"The outlook revision reflects Fitch's general concerns over Taiwan's banking system brought about by the banks' aggressive growth in unsecured consumer loans and the subsequent deterioration in the quality of such loans as compounded by the authorities' inept handling of the unfolding debacle," says Jonathan Lee, senior director in Fitch's financial institutions group.
The annualised charge-off rates on credit card and cash-card loans soared to 14% and 17% respectively in January 2006 from a level of around 6% in recent years. The initial rise in the delinquency rates in the third quarter of 2005 was due mainly to the banks' overly aggressive approach in growing these high-risk portfolios and inadequacies in their credit scoring models. But in Fitch's view, a subsequent worsening of credit quality has been triggered by the government's misguided response to the consumer debt fiasco.
Since December 2005 the government has responded to popular pressure to assist heavily indebted borrowers and penalise lenders. Measures proposed but not yet implemented include caps on interest rates at well below-market levels and a new bankruptcy law focusing mainly on individuals. Measures already implemented include pressure on banks to restructure the loans of heavily indebted borrowers at low interest rates.
The media in Taiwan has also stirred up the popular pressure by running educational stories for heavily-geared customers about how to deal with (or avoid) collection agencies, as well as how to negotiate with banks and use laws for self-protection. Legislators have claimed that some of the credit-card issuers were trying to set traps and make huge profits on unsuspecting customers.
The negative publicity spurred a sense amongst the debtor public that they were not alone and that the longer they waited the better the repayment conditions might get. The upshot: since its establishment last November up intil February, the restructuring conciliation board had received a mere 11,000 debt-restructuring applications while more than 400,000 customers have defaulted on their loans for more than three months.

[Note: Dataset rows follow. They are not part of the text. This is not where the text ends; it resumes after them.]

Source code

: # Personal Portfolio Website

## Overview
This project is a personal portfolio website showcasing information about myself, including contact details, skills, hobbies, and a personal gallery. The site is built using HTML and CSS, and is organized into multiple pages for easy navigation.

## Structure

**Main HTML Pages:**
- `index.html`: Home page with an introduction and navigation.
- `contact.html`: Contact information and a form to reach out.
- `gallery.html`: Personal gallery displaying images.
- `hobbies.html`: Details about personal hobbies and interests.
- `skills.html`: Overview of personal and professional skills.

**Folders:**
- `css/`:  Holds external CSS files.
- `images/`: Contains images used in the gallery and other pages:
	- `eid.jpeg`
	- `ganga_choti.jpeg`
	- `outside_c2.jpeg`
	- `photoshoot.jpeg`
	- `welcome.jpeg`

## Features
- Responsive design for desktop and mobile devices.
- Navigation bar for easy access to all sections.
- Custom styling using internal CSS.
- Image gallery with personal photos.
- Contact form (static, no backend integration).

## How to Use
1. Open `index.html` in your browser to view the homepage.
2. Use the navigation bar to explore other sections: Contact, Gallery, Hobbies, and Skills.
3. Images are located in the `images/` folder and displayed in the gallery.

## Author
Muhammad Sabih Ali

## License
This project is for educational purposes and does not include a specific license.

Fitch notes that the deterioration in the quality of Taiwan's consumer loans which began in mid-2005, was sharper and more sudden than expected, given the lenders' access to Taiwan's comprehensive consumer credit bureau. It highlights how overly-aggressive credit extension, market competition and inappropriate regulatory intervention can increase instability in banking systemse even with reasonably good risk management infrastructures.
"It is difficult to quantify the repercussions caused by the moral hazard problem. Fitch is concerned that, if not curbed, it may spread beyond card lending to contaminate the quality of other forms of consumer lending. Provided it does not spread to other areas, especially mortgage lending, the agency believes the extent of the ongoing credit card and cash-card debacles is manageable by the system as a whole," says Lee.

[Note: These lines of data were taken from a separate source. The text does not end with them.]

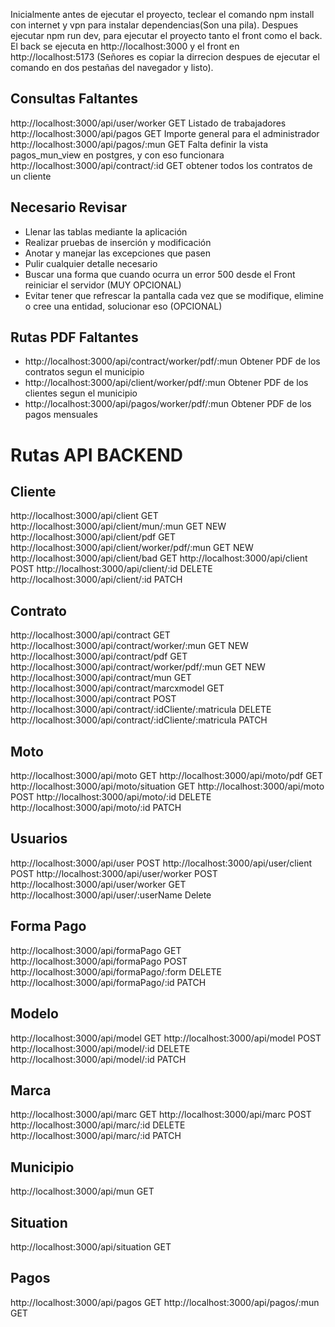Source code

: Inicialmente antes de ejecutar el proyecto, teclear el comando npm install con internet y vpn para instalar dependencias(Son una pila).
Despues ejecutar npm run dev, para ejecutar el proyecto tanto el front como el back. El back se ejecuta en http://localhost:3000
y el front en http://localhost:5173 (Señores es copiar la dirrecion despues de ejecutar el comando en dos pestañas del navegador y listo). 


## Consultas Faltantes
http://localhost:3000/api/user/worker GET Listado de trabajadores
http://localhost:3000/api/pagos GET Importe general para el administrador
http://localhost:3000/api/pagos/:mun GET Falta definir la vista pagos_mun_view en postgres, y con eso funcionara
http://localhost:3000/api/contract/:id GET obtener todos los contratos de un cliente


## Necesario Revisar
- Llenar las tablas mediante la aplicación
- Realizar pruebas de inserción y modificación
- Anotar y manejar las excepciones que pasen
- Pulir cualquier detalle necesario
- Buscar una forma que cuando ocurra un error 500 desde el Front reiniciar el servidor (MUY OPCIONAL)
- Evitar tener que refrescar la pantalla cada vez que se modifique, elimine o cree una entidad, solucionar eso (OPCIONAL)

## Rutas PDF Faltantes
- http://localhost:3000/api/contract/worker/pdf/:mun Obtener PDF de los contratos segun el municipio
- http://localhost:3000/api/client/worker/pdf/:mun Obtener PDF de los clientes segun el municipio
- http://localhost:3000/api/pagos/worker/pdf/:mun Obtener PDF de los pagos mensuales
# Rutas API BACKEND
## Cliente
http://localhost:3000/api/client GET
http://localhost:3000/api/client/mun/:mun GET NEW
http://localhost:3000/api/client/pdf GET
http://localhost:3000/api/client/worker/pdf/:mun GET NEW
http://localhost:3000/api/client/bad GET
http://localhost:3000/api/client POST
http://localhost:3000/api/client/:id DELETE
http://localhost:3000/api/client/:id PATCH

## Contrato
http://localhost:3000/api/contract GET
http://localhost:3000/api/contract/worker/:mun GET NEW
http://localhost:3000/api/contract/pdf GET
http://localhost:3000/api/contract/worker/pdf/:mun GET NEW
http://localhost:3000/api/contract/mun GET
http://localhost:3000/api/contract/marcxmodel GET
http://localhost:3000/api/contract POST
http://localhost:3000/api/contract/:idCliente/:matricula DELETE
http://localhost:3000/api/contract/:idCliente/:matricula PATCH

## Moto
http://localhost:3000/api/moto GET
http://localhost:3000/api/moto/pdf GET
http://localhost:3000/api/moto/situation GET
http://localhost:3000/api/moto POST
http://localhost:3000/api/moto/:id DELETE
http://localhost:3000/api/moto/:id PATCH

## Usuarios
http://localhost:3000/api/user POST
http://localhost:3000/api/user/client POST
http://localhost:3000/api/user/worker POST
http://localhost:3000/api/user/worker GET
http://localhost:3000/api/user/:userName Delete

## Forma Pago
http://localhost:3000/api/formaPago GET
http://localhost:3000/api/formaPago POST
http://localhost:3000/api/formaPago/:form DELETE
http://localhost:3000/api/formaPago/:id PATCH

## Modelo
http://localhost:3000/api/model GET
http://localhost:3000/api/model POST
http://localhost:3000/api/model/:id DELETE
http://localhost:3000/api/model/:id PATCH

## Marca
http://localhost:3000/api/marc GET
http://localhost:3000/api/marc POST
http://localhost:3000/api/marc/:id DELETE
http://localhost:3000/api/marc/:id PATCH

## Municipio
http://localhost:3000/api/mun GET

## Situation
http://localhost:3000/api/situation GET

## Pagos
http://localhost:3000/api/pagos GET
http://localhost:3000/api/pagos/:mun GET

Fitch has conducted stress tests to analyse the effect on capital for all banks issuing credit cards and cash cards as well as the system as a whole. Fitch found that in a severe loss scenario (20% and 30% loss assumptions for credit-card receivables and cash-card loans respectively) the system would suffer a 100 basis point decline in its aggregate Tier 1 ratio to a still adequate 8.4%. However, the effects are unevenly distributed across banks with the more heavily exposed banks suffering the most.